Since 2003, the NYSE has required the boards of listed companies to conduct an annual self-evaluation.[i] Commentators have endorsed such evaluations as being a critical corporate governance best practice, arguing that no one—not managers, shareholders, or regulators—has better information about how a board performs.[ii] Outsiders are largely limited to evaluating board members based on outputs, such as firm performance, while board members are in the room and thus able to use a much broader set of metrics to evaluate both inputs and outputs.
In practice, however, boards are as bad at self-evaluation as they are most other tasks.
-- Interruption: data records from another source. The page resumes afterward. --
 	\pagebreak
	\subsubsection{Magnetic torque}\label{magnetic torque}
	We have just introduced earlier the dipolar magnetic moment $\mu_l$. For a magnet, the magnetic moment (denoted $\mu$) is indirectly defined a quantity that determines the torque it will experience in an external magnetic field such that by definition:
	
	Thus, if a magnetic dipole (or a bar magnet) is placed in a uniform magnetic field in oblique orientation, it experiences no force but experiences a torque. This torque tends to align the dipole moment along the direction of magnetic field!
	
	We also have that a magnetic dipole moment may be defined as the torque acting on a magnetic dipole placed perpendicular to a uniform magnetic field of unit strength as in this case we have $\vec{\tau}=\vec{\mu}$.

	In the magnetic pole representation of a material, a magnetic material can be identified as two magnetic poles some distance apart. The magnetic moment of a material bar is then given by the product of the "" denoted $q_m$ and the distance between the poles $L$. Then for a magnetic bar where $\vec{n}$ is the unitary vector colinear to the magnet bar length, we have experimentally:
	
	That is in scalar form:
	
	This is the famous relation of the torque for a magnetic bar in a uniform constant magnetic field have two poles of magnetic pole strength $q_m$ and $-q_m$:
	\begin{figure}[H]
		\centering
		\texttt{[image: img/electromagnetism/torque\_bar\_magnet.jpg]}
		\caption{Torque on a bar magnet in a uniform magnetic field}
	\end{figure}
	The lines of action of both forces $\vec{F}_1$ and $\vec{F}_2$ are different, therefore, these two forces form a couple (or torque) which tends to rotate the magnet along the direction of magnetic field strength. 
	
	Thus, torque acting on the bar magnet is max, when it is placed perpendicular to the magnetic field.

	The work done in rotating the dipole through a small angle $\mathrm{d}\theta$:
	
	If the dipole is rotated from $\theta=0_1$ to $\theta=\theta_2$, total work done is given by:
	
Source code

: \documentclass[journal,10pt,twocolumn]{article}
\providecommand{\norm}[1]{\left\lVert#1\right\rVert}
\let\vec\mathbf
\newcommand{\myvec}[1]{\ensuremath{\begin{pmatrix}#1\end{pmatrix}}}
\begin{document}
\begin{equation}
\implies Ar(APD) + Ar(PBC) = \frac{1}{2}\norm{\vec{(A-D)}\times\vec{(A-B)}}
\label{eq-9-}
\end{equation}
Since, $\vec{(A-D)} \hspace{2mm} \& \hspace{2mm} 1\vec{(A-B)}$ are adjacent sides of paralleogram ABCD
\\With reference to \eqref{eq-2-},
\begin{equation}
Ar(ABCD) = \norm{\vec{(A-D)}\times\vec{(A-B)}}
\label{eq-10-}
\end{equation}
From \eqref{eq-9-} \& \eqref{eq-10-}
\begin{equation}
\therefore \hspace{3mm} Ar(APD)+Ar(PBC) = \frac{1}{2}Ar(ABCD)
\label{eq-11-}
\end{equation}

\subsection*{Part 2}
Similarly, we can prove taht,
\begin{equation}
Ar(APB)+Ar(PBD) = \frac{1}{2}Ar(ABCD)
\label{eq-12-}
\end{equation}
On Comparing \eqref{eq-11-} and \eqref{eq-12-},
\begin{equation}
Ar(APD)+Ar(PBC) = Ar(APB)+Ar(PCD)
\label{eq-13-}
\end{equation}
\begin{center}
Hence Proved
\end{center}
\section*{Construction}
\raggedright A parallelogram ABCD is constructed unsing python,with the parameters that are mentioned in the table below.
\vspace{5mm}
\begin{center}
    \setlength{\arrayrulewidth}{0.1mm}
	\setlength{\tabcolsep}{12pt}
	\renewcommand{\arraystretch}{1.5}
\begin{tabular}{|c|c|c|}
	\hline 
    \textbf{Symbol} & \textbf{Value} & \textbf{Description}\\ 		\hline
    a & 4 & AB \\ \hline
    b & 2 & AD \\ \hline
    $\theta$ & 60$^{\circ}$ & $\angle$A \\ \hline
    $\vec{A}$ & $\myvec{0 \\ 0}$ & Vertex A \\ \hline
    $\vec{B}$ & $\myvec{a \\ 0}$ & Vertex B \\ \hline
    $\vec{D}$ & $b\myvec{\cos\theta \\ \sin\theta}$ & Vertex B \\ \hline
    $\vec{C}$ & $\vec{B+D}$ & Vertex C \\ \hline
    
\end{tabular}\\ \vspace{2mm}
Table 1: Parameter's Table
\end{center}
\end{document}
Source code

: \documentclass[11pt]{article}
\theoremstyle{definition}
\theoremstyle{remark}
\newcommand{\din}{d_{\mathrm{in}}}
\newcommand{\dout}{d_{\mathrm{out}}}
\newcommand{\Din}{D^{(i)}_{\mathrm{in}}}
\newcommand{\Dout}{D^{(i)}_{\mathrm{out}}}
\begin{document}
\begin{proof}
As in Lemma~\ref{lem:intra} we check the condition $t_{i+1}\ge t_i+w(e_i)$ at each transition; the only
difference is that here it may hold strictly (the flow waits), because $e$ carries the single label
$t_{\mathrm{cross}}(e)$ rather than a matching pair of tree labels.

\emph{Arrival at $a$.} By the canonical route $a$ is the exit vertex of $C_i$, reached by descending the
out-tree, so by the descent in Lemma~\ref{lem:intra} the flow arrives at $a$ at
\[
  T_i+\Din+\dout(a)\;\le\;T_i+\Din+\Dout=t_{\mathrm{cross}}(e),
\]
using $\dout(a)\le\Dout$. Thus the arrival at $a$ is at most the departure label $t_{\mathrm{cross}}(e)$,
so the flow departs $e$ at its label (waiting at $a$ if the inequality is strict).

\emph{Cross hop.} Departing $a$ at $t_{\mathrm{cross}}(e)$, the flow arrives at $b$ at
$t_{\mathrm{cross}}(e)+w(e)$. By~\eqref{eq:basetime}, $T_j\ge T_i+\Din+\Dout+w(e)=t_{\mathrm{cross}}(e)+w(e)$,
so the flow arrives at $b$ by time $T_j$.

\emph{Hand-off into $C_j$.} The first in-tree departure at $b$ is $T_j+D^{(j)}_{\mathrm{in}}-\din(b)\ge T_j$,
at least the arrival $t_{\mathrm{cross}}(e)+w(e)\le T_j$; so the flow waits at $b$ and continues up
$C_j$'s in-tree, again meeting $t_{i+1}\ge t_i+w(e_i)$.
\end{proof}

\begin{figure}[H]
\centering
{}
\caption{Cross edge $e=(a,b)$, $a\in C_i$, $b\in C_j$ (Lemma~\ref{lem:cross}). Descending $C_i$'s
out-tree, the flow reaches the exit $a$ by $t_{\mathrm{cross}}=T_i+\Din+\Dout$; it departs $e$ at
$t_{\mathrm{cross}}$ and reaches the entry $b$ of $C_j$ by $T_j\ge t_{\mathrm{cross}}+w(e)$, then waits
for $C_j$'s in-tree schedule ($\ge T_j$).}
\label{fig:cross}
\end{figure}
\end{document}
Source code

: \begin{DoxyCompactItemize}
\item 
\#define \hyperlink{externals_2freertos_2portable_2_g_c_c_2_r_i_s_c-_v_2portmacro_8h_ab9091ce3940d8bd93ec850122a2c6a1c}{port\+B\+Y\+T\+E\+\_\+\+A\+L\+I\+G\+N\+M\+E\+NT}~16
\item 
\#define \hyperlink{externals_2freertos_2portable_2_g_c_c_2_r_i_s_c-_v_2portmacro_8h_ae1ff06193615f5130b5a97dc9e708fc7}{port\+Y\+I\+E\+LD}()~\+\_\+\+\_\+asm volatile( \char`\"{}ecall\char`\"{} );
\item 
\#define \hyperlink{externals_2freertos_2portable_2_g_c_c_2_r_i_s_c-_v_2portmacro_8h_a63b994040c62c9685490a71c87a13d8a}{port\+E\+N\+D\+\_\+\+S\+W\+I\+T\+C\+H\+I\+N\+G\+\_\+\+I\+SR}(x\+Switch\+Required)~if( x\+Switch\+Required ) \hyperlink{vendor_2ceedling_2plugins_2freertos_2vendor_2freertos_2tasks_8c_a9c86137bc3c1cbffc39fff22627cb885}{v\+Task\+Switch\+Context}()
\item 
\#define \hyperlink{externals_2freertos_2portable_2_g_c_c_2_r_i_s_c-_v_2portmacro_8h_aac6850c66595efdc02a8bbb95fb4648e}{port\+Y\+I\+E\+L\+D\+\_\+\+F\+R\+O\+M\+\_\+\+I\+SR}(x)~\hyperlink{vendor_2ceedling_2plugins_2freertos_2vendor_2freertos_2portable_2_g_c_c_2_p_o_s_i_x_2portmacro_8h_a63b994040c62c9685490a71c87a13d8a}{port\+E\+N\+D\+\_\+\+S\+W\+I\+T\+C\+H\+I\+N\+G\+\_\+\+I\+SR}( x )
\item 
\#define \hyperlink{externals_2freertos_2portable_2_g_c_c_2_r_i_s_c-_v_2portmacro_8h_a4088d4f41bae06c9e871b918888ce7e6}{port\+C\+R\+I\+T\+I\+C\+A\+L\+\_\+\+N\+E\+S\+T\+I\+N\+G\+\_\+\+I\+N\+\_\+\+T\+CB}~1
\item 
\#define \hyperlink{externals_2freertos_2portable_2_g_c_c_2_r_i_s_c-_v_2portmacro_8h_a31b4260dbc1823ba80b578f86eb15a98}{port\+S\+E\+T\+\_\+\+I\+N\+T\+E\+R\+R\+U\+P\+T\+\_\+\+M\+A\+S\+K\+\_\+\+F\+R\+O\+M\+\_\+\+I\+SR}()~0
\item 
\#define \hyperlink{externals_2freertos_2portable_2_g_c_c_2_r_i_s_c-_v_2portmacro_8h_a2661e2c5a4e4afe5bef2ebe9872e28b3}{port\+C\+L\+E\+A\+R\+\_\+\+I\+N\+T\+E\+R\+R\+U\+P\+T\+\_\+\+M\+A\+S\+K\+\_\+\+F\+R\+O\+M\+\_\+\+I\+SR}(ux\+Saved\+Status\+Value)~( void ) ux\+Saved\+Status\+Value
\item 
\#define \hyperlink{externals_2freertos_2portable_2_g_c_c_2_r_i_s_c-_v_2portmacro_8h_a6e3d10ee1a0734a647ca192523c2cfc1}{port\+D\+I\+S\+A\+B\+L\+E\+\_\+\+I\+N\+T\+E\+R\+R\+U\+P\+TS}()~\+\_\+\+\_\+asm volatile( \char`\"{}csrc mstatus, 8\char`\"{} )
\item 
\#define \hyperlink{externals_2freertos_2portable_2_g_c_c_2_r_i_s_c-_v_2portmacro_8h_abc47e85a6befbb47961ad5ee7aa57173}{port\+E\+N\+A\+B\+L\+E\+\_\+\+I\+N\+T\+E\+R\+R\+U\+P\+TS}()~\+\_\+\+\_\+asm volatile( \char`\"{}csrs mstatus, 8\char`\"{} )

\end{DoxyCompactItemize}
Barely half of companies evaluate the performance of individual directors, as opposed to evaluating the board as a whole,[iii] despite the obvious importance of determining whether individual board members are making effective contributions to the board’s decision-making processes. Of those that do conduct individual evaluations, just slightly over a third believe their company’s evaluation of individual directors provide an accurate assessment of each individual’s contributions.[iv]
[i] NYSE, Listed Company Manual § 303.A09.
[ii] See, e.g., Jonathan F. Foster & Steven A. Rosenblum, The Importance of Director Self-Evaluations (Feb. 25, 2013), https://currentcap.com/2013/02/25/the-importance-of-director-self-evaluations; see also Frederick D. Lipman & L. Keith Lipman, Corporate Governance Best Practices: Strategies for Public, Private, and Not-for-Profit Organizations 12 (2006).
[iii] Taylor Griffin et al., How Board Evaluations Fall Short, TheCLSBlueSkyBlog.com (Mar. 22, 2017), http://clsbluesky.law.columbia.edu/2017/03/22/board-evaluations-and-boardroom-dynamics (“Only half (55 percent) of companies that conduct board evaluations evaluate individual directors ….”).
[iv] See id. (reporting that “only one third (36 percent) believe their company does a very good job of accurately assessing the performance of individual directors”).